UBER’s Head of Machine Learning Thinks You Might be Doing it Wrong

Daniel Faggella

Daniel Faggella is Head of Research at Emerj. Called upon by the United Nations, World Bank, INTERPOL, and leading enterprises, Daniel is a globally sought-after expert on the competitive strategy implications of AI for business and government leaders.

UBER's Head of Machine Learning Thinks You Might be Doing it Wrong

Machine learning has the best chance of achieving meaningful return on investment when companies model previous success.

At last week’s Applied Artificial Intelligence conference in San Francisco, Uber’s Head of Machine Learning Danny Lange laid out his four principles for simplifying the process of applying machine learning in business.

Lange has witnessed firsthand the evolution of machine learning technologies, and he has a pretty good idea of what works and what doesn’t when companies want to implement machine learning for the first time.
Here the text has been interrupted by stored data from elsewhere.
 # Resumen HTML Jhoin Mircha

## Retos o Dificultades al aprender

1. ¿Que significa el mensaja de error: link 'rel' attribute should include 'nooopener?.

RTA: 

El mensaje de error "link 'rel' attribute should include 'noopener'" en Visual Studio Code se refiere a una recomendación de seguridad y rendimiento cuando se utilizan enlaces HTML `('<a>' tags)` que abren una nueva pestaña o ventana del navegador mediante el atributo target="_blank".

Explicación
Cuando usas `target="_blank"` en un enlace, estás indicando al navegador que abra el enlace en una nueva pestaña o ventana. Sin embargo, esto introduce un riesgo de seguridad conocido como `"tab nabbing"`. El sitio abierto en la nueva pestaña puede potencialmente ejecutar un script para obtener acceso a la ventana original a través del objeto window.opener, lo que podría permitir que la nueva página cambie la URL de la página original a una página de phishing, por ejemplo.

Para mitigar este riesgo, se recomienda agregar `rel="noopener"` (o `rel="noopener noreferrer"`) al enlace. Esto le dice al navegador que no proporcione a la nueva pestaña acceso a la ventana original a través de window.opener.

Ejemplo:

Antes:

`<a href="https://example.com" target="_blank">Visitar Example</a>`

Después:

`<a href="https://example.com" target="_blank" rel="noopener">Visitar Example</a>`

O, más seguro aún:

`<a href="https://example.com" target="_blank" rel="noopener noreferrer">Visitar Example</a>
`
A software creator and computer scientist by early trade, Lange founded Cupertino-based Vocomo Software in 2001 before it was acquired by Voxeo in 2005. Most recently in November 2015, Lange took on the role of head of machine learning at Uber.

One of the beauties of more companies implementing machine learning are all the mistakes they make and the resulting lessons that can be gleaned by those who are interested in using the technology, but haven’t yet made the leap.

You don’t have to be a behemoth company, Lange says, to apply machine learning. Open-source machine learning platforms are more accessible than ever, and if you have the right framework for implementing them, opportunities abound for even smaller businesses to find value. Lange suggests making the time spent implementing machine learning more productive by considering the following:

1 – ‘Low hanging fruit’ is the answer to this question: “If we only knew…”. Find a problem before you implement machine learning as a solution. Ask the question you’re dying to know but can’t figure out with existing methods i.e. ‘If we only knew’ the real return on investment (ROI) of our video marketing, or how to get more people to stay on our subscription software, or the commonalities of our customers that require the least amount of weekly and monthly maintenance, or (fill in the blank).

2 – Start supervised learning with a wealth of historic data. Lange argues that most companies don’t need to collect months of data after implementing a machine learning system before they derive value. Instead, look at the historical information that you already have and feed it to a supervised machine learning system (an algorithm that takes a known set of inputs and a matching known set of outputs and trains a model to generate predictions for responses to new data). Companies often have reams of saved customer service data that can yield lots of valuable insights, like how lead sources correlate to refunds, or how service packages are related to the amount of customer support a particular customer requires. The key is to choose existing data that is related to your main problem or question so that you drive ROI with purpose.

3 – Start with clean data, not big data: Don’t just find the biggest bucket of information; instead, find the information that you know is clean. Maybe you have lots of data around promotions and sales, but you tracked that data differently every month and yielded “messy” or “dirty” data (in other words, data that is not uniform). You have make sure you’re comparing apples to apples – this is what’s meant by clean data. Try finding a clean subset of information from that larger messy data set – maybe the way you measure and track customer churn and lead source has been the same. Your resulting dataset may not be as big, but if you can look at the data evenly across the board i.e. the format has stayed the same, then it’s considered clean and right for the job.

4 – Use an available cloud system (Amazon, Google, Microsoft, etc.): Some of the biggest names in the industry have started to introduced cloud-based machine learning (also known as open source software libraries), which are more or less like ‘machine learning kits’ that allow companies and developers of varying skill levels to build their own systems and models.  Amazon offers Amazon Machine Learning, Google has TensorFlow, Baidu offers The Stack, and there are others. Danny recommends doing some research and leveraging one of these pre-packaged systems and skipping the from-scratch route.